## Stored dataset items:
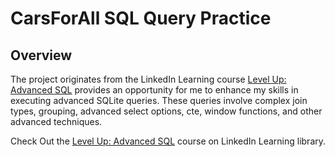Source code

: # CarsForAll SQL Query Practice

## Overview
The project originates from the LinkedIn Learning course [Level Up: Advanced SQL](https://www.linkedin.com/learning-login/share?account=67682169&forceAccount=false&redirect=https%3A%2F%2Fwww.linkedin.com%2Flearning%2Flevel-up-advanced-sql%3Ftrk%3Dshare_ent_url%26shareId%3D9O%252FewLWFS2Gq3qqKRz%252FDtA%253D%253D) provides an opportunity for me to enhance my skills in executing advanced SQLite queries. These queries involve complex join types, grouping, advanced select options, cte, window functions, and other advanced techniques.

Check Out the [Level Up: Advanced SQL](https://www.linkedin.com/learning-login/share?account=67682169&forceAccount=false&redirect=https%3A%2F%2Fwww.linkedin.com%2Flearning%2Flevel-up-advanced-sql%3Ftrk%3Dshare_ent_url%26shareId%3D9O%252FewLWFS2Gq3qqKRz%252FDtA%253D%253D) course on LinkedIn Learning library.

## WORK TO BE COMPLETED:
Up to and including the line with "## Overview", copy the data above from its first line. Skip pictures.

## OUTPUT OF THE EXERCISE:
Source code

: # CarsForAll SQL Query Practice

## Overview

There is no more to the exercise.